Start of Records for this task
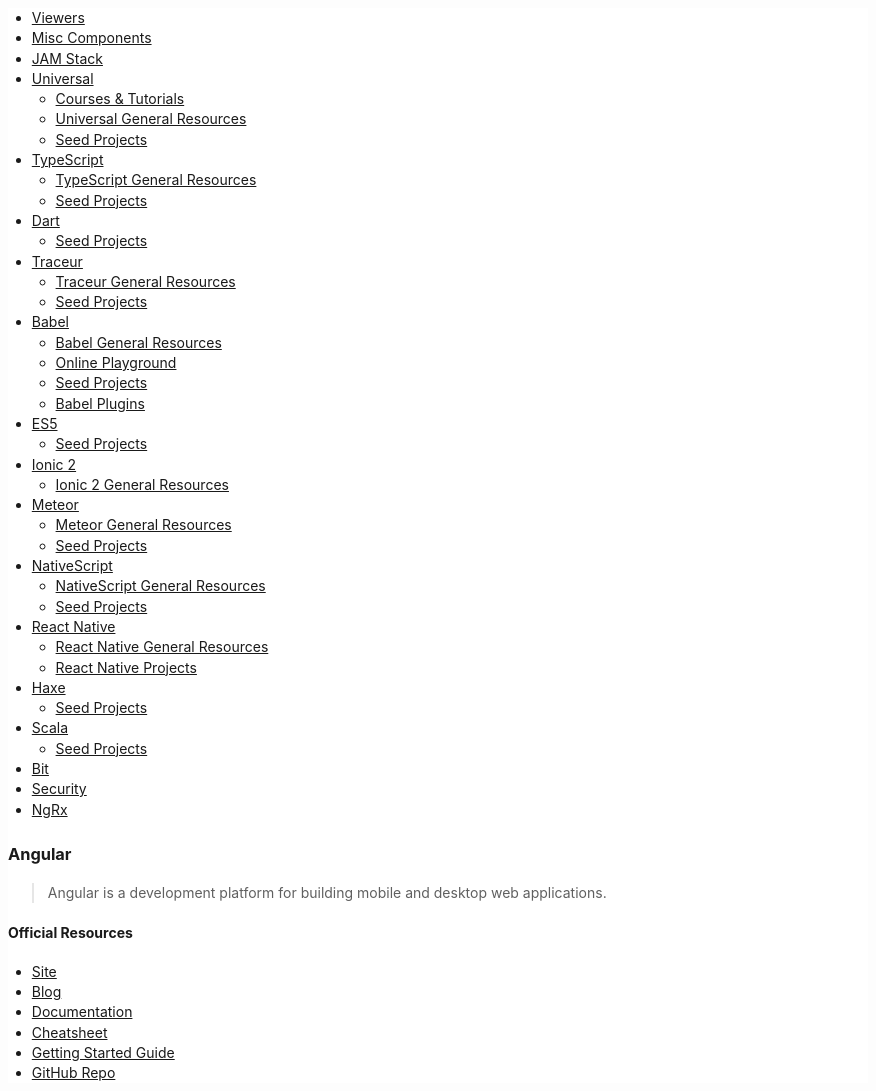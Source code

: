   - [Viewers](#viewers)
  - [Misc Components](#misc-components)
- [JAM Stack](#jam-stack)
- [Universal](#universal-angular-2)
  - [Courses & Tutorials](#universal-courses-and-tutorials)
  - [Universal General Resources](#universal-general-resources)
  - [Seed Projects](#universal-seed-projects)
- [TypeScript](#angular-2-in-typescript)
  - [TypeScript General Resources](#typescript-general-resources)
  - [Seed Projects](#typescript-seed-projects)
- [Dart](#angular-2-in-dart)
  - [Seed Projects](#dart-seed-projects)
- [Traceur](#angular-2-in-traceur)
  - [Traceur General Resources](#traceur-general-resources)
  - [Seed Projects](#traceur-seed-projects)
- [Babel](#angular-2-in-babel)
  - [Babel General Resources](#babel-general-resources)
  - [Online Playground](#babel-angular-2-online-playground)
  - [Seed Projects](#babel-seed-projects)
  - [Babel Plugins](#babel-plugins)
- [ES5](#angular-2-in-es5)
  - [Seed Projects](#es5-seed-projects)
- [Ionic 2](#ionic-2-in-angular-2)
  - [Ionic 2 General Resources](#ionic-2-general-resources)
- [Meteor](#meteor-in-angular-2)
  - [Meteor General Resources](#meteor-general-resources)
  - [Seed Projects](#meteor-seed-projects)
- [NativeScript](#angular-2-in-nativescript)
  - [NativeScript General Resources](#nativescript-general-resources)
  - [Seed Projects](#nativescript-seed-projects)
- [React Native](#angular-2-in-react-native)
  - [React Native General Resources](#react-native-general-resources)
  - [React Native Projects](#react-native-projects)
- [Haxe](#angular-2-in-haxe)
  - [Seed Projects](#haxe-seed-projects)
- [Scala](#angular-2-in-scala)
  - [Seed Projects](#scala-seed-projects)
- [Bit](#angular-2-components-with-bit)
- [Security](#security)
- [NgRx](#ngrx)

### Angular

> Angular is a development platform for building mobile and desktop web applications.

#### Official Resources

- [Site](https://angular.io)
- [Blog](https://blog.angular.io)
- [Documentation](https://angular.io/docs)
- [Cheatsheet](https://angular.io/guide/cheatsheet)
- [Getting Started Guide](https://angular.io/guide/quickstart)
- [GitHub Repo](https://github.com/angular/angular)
End of Records for this task
What the exercise asks.
In the listing, how many lines have the word "https"? Write only that number.

Answer below.
6